Task instructions
Check every line of the entries for the string "realtime" and return the ones that contain it.

Plain-text document sources
***
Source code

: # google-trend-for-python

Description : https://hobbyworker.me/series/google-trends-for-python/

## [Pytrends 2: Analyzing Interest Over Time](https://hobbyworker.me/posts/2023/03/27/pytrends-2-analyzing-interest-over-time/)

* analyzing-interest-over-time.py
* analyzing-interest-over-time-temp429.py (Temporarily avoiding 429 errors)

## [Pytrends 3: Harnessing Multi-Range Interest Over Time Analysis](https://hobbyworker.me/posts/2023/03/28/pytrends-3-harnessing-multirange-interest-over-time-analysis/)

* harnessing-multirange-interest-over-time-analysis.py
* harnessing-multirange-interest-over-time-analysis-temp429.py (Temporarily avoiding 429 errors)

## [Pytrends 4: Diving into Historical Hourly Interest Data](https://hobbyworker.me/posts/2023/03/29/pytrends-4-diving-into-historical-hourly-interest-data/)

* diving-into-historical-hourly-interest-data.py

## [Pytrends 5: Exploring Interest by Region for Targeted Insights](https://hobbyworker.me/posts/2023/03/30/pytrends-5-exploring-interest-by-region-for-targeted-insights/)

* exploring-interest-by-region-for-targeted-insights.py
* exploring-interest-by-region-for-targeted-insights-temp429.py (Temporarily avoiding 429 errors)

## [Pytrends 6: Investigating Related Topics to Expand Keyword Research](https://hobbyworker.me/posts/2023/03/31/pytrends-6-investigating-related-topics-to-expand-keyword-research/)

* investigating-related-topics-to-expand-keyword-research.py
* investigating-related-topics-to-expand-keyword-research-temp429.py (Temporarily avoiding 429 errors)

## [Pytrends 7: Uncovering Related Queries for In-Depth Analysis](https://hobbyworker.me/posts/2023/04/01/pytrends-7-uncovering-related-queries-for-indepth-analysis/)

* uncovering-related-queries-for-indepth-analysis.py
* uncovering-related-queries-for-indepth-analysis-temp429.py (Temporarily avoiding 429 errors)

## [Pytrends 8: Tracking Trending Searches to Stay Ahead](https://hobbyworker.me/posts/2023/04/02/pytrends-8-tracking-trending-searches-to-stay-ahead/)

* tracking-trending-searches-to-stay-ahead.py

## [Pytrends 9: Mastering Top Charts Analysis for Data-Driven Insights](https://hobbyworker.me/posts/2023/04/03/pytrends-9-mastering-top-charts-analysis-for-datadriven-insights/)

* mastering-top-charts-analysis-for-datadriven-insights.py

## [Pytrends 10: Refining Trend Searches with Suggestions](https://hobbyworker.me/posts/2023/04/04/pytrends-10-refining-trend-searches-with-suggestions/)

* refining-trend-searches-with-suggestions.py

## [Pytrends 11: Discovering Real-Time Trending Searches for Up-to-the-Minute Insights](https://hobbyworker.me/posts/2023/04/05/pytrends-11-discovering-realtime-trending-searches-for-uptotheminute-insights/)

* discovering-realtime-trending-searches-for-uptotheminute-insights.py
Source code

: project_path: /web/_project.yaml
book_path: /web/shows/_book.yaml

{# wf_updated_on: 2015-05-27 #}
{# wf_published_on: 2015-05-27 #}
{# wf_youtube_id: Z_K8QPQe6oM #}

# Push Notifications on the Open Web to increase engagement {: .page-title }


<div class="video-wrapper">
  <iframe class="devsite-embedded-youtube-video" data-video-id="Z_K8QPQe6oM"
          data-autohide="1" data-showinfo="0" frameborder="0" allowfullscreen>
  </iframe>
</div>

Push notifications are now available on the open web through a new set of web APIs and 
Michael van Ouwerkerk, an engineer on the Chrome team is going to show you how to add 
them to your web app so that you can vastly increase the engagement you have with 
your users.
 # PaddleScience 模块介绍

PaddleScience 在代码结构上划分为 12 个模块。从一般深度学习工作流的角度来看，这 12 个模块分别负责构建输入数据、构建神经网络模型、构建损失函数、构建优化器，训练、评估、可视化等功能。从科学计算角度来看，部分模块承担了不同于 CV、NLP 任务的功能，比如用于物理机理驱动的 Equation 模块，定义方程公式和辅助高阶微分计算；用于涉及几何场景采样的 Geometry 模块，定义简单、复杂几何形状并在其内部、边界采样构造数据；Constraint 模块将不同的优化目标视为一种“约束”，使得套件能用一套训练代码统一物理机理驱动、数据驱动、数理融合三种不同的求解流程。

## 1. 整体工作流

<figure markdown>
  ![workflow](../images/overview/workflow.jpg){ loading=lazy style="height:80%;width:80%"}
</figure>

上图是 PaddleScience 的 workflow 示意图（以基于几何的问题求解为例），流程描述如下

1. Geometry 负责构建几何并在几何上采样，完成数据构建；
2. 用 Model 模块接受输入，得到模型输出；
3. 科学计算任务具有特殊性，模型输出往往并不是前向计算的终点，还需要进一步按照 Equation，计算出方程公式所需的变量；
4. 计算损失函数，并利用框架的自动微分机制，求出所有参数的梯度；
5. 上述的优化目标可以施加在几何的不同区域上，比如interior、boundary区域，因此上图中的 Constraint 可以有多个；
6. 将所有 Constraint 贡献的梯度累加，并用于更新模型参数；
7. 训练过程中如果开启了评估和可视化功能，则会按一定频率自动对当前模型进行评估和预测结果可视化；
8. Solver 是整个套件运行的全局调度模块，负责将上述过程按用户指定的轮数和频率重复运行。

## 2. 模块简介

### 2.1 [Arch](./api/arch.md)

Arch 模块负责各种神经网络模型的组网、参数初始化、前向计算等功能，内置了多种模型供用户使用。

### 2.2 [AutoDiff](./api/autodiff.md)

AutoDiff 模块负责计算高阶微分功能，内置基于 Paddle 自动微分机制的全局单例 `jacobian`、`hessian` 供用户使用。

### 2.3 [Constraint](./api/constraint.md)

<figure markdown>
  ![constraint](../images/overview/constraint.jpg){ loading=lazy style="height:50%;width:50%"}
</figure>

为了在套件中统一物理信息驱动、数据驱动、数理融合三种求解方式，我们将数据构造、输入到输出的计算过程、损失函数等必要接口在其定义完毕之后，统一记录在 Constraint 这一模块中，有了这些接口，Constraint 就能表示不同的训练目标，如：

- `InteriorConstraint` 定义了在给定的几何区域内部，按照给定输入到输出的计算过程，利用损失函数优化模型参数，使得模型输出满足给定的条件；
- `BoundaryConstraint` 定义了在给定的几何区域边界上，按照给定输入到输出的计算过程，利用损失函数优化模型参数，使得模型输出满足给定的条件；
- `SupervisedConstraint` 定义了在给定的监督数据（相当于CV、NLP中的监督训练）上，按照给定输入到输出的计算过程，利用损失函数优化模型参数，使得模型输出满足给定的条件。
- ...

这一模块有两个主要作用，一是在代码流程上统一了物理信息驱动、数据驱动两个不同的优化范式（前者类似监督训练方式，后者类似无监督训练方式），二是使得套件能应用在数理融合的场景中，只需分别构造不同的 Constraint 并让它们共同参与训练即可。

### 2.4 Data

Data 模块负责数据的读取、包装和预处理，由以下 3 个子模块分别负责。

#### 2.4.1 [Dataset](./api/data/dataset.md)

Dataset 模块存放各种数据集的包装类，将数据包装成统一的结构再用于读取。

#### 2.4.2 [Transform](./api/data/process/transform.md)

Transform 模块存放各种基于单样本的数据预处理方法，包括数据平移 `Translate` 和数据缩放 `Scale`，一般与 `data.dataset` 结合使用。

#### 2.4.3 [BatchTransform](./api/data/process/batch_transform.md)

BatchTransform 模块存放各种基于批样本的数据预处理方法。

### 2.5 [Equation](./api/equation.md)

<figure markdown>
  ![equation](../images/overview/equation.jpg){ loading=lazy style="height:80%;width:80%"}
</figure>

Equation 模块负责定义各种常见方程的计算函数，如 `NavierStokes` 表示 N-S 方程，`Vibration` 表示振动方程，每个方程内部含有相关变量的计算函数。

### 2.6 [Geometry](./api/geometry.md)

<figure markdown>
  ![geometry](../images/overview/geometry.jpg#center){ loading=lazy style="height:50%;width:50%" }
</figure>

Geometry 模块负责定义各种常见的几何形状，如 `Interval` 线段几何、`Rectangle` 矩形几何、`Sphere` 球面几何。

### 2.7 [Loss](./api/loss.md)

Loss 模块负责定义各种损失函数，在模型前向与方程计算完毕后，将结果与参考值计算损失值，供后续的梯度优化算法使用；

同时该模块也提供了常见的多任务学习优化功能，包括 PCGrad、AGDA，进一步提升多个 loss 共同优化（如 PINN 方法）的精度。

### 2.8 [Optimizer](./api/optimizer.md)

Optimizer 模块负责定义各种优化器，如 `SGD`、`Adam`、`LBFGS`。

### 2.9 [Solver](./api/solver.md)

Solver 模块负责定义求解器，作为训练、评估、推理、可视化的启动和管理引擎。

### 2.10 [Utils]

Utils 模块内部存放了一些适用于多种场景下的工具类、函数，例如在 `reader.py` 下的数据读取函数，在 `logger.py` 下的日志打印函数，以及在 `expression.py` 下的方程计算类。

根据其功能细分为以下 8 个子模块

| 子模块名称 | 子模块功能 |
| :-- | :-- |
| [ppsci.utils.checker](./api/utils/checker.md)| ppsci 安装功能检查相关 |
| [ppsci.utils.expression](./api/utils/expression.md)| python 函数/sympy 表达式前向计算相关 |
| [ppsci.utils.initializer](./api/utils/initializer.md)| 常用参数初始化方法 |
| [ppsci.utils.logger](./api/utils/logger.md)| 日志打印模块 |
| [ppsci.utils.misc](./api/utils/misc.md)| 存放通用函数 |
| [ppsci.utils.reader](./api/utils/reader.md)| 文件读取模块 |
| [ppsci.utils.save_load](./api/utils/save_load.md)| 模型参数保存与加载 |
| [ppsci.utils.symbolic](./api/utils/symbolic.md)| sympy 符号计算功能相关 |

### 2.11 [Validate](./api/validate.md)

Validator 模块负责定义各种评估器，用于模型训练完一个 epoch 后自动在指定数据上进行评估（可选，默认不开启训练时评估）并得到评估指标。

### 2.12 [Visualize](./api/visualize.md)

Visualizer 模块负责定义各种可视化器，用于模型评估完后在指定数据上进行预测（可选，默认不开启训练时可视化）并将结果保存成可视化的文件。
***
Reply to the exercise
## [Pytrends 11: Discovering Real-Time Trending Searches for Up-to-the-Minute Insights](https://hobbyworker.me/posts/2023/04/05/pytrends-11-discovering-realtime-trending-searches-for-uptotheminute-insights/)
* discovering-realtime-trending-searches-for-uptotheminute-insights.py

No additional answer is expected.